Sudden larch death Posted on October 30, 2014

It’s a letter I had dreaded coming: a statutory Plant Health Notice: our larches have caught Phytophthora ramorum and have to come down.

Larches are a major element in our Snowdonian woods, and after the oaks and beeches our favourite trees. Many acres were planted fifty years ago and are, in theory, ready for felling. Larches, though, if they are thinned to a wide spacing, so that their graceful high branches form only a thin canopy, grow on with quiet deliberation for a century, making more and more of their marvellous durable timber. With spruce there is a quite brief window where their trunks are the size the sawmill needs. Leave them longer and the butt gets middle-age spread; a huge log is too big for the mill and goes to waste.

Much of the larch was interplanted with beech from the start. Others I underplanted with Douglas fir as we thinned them over the years. But larches are also some of the most fertile trees; their seedlings are everywhere; pretty pale children of the forest. And we have continued to plant larch, mostly in a mixture with spruce and fir, often with pine and oak, over twenty years.

All of this is under threat. The plant health order says the diseased trees must be destroyed. Their needles are carrying Phytophthora spores. They carry on the wind or in drops of water; they remain on the ground after the lovely golden leaf-fall; the source of infection must go.

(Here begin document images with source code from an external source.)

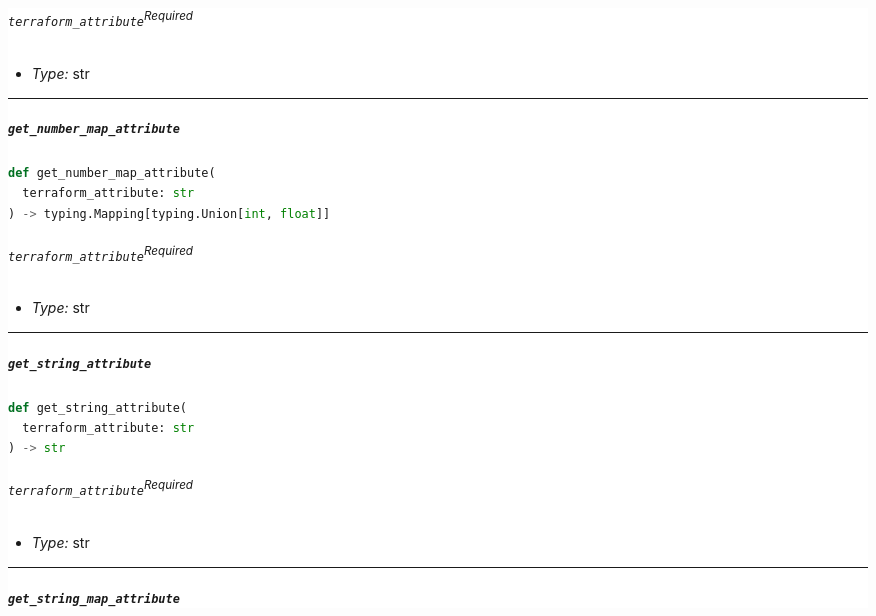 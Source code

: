 ###### `terraform_attribute`<sup>Required</sup> <a name="terraform_attribute" id="@cdktf/provider-azurerm.automationHybridRunbookWorkerGroup.AutomationHybridRunbookWorkerGroupTimeoutsOutputReference.getNumberListAttribute.parameter.terraformAttribute"></a>

- *Type:* str

---

##### `get_number_map_attribute` <a name="get_number_map_attribute" id="@cdktf/provider-azurerm.automationHybridRunbookWorkerGroup.AutomationHybridRunbookWorkerGroupTimeoutsOutputReference.getNumberMapAttribute"></a>

```python
def get_number_map_attribute(
  terraform_attribute: str
) -> typing.Mapping[typing.Union[int, float]]
```

###### `terraform_attribute`<sup>Required</sup> <a name="terraform_attribute" id="@cdktf/provider-azurerm.automationHybridRunbookWorkerGroup.AutomationHybridRunbookWorkerGroupTimeoutsOutputReference.getNumberMapAttribute.parameter.terraformAttribute"></a>

- *Type:* str

---

##### `get_string_attribute` <a name="get_string_attribute" id="@cdktf/provider-azurerm.automationHybridRunbookWorkerGroup.AutomationHybridRunbookWorkerGroupTimeoutsOutputReference.getStringAttribute"></a>

```python
def get_string_attribute(
  terraform_attribute: str
) -> str
```

###### `terraform_attribute`<sup>Required</sup> <a name="terraform_attribute" id="@cdktf/provider-azurerm.automationHybridRunbookWorkerGroup.AutomationHybridRunbookWorkerGroupTimeoutsOutputReference.getStringAttribute.parameter.terraformAttribute"></a>

- *Type:* str

---

##### `get_string_map_attribute` <a name="get_string_map_attribute" id="@cdktf/provider-azurerm.automationHybridRunbookWorkerGroup.AutomationHybridRunbookWorkerGroupTimeoutsOutputReference.getStringMapAttribute"></a>
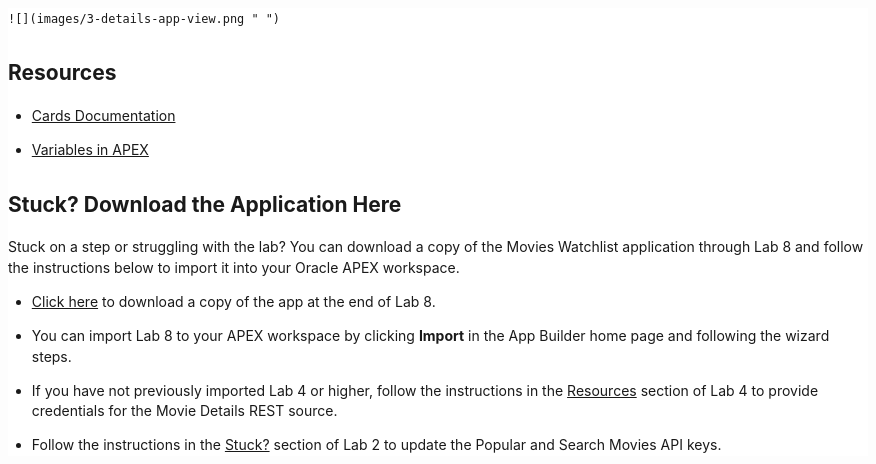     ![](images/3-details-app-view.png " ")

## Resources

- [Cards Documentation](https://docs.oracle.com/en/database/oracle/application-express/21.1/htmdb/managing-cards.html#GUID-0F5699C1-D198-4951-9E9C-175F6D79936B)  

- [Variables in APEX](https://www.talkapex.com/2011/01/variables-in-apex/)  

## Stuck? Download the Application Here
Stuck on a step or struggling with the lab? You can download a copy of the Movies Watchlist application through Lab 8 and follow the instructions below to import it into your Oracle APEX workspace.

- [Click here](./files/lab8.sql) to download a copy of the app at the end of Lab 8.

- You can import Lab 8 to your APEX workspace by clicking **Import** in the App Builder home page and following the wizard steps.

- If you have not previously imported Lab 4 or higher, follow the instructions in the <a href="?lab=creating-movie-details-page#Resources" target="_blank">Resources</a> section of Lab 4 to provide credentials for the Movie Details REST source.

- Follow the instructions in the <a href="?lab=creating-rest-sources#Stuck?DownloadtheApplicationHere" target="_blank">Stuck?</a> section of Lab 2 to update the Popular and Search Movies API keys.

Our first question: which trees? They were spotted from a forestry helicopter, looking sick, then confirmed as infected by a pathologist on the ground. He didn’t mark them, though, so we can’t do the logical thing: fell their neighbours within a generous radius. The order says the whole forest compartment must go. That’s almost 25 acres: as though the trees know which compartment they are in. Indeed if the helicopter had taken a different route it might be another parcel.

They can either be felled or poisoned with chemicals. Either is allowed. Logic tells me that felling them and carrying them out of the woods almost guarantees spreading the disease, whereas using herbicides and leaving their carcasses standing at least attempts to contain the spores – even if it costs the (already reduced) value of the timber. Felling all the larches would also damage their neighbours, beech or Douglas and all the beautiful mixed population grown up over the years. As for eliminating the several successive generations of young larch: it would mean a scorched-earth operation.

The authorities don’t know what to do either. Last weekend we spent in the woods, watching the fleeting sunshine light one patch of golden needles, then another, across the hillsides.